A perda acelerada da biodiversidade tem colocado uma nova pressão sobre empresas de todos os setores. Já não basta apenas reduzir emissões de carbono ou gerenciar resíduos: agora, as organizações também precisam medir, monitorar e relatar seus impactos sobre a biodiversidade. Com isso, os relatórios de biodiversidade corporativa estão ganhando espaço como uma das novas fronteiras da responsabilidade ambiental.
Nos últimos anos, entidades como a TNFD (Taskforce on Nature-related Financial Disclosures) e a SBTN (Science Based Targets for Nature) vêm desenvolvendo frameworks para orientar as empresas na avaliação e divulgação de riscos e dependências da natureza. Esses relatórios seguem a lógica dos relatórios de carbono: mensurar para gerenciar.
Por que sua empresa deve se preocupar?
Além da crescente exigência de investidores, consumidores e órgãos reguladores, a biodiversidade é essencial para o funcionamento dos próprios negócios. Água, solo fértil, polinização, controle biológico e resiliência climática são exemplos de serviços ecossistêmicos dos quais a indústria depende — muitas vezes sem perceber.
Empresas que atuam com planejamento territorial, extração de recursos naturais, agricultura, infraestrutura e energia já estão na linha de frente dessa nova cobrança. No entanto, a tendência é que os relatórios de biodiversidade se tornem parte das práticas ESG para todos os setores, independentemente do seu porte.
Como começar?
A elaboração de um relatório de biodiversidade corporativa começa com um mapeamento das áreas de influência da empresa e uma avaliação dos impactos e dependências sobre a natureza. A partir daí, é possível estabelecer indicadores, metas e planos de mitigação e compensação.

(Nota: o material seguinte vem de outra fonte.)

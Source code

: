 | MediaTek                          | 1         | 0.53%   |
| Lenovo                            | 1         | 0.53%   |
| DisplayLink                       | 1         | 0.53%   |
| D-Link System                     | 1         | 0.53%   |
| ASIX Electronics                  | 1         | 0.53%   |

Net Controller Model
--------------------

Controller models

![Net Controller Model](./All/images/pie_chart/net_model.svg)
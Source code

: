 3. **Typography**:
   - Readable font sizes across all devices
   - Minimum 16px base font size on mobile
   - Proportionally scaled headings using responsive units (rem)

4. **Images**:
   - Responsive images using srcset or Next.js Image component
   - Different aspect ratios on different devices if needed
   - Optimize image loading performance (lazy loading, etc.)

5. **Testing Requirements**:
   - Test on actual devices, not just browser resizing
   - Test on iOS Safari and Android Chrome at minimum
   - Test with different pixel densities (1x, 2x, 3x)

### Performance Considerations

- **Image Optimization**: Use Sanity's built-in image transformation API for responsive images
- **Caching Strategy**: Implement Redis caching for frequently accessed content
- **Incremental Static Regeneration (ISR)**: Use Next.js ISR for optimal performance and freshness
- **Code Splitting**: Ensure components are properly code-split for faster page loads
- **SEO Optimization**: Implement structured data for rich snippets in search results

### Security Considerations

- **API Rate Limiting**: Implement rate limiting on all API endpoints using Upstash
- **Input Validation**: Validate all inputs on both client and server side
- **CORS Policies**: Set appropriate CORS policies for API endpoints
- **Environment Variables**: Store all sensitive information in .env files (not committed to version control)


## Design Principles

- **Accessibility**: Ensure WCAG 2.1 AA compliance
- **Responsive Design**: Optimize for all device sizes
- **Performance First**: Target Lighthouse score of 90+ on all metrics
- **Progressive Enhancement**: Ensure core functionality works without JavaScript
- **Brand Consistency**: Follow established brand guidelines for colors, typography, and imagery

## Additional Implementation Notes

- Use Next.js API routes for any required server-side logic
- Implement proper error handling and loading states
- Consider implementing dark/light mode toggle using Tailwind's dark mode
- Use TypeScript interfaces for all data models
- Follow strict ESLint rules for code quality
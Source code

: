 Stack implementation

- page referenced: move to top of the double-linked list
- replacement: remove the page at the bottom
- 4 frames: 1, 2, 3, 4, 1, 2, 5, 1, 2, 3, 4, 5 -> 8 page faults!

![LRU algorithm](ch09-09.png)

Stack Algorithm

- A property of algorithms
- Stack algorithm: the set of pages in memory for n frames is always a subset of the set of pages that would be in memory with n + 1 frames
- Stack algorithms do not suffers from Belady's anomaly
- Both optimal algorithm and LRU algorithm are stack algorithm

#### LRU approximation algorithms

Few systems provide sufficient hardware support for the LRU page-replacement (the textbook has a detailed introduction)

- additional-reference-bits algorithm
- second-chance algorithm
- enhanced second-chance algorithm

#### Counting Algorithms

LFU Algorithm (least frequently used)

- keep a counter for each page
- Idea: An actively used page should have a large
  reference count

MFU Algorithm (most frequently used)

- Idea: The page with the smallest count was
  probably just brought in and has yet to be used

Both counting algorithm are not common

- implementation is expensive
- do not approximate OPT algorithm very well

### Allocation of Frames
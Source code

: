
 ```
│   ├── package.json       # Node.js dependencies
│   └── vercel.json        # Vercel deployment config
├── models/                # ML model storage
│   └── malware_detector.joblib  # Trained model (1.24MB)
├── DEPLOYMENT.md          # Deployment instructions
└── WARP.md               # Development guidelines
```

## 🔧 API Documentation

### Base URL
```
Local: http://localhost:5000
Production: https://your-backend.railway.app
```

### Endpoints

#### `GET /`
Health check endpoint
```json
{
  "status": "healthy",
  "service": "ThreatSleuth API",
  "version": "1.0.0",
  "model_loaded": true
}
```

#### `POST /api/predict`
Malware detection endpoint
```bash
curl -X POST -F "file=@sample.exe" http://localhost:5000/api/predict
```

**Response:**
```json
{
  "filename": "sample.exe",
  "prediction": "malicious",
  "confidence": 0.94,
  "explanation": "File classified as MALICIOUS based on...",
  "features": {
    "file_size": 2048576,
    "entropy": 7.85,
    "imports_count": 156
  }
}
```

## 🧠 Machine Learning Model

A Selo Verde Gestão Ambiental pode ajudar sua empresa a integrar a biodiversidade em sua estratégia corporativa de sustentabilidade, desde o diagnóstico até a elaboração de relatórios técnicos compatíveis com padrões internacionais.
O futuro é verde – e vivo
Se antes a biodiversidade era vista apenas como uma pauta ambiental, hoje ela é também uma questão de gestão de risco, reputação e competitividade. Estar à frente dessa agenda é sinal de inovação, compromisso com o futuro e responsabilidade com o planeta.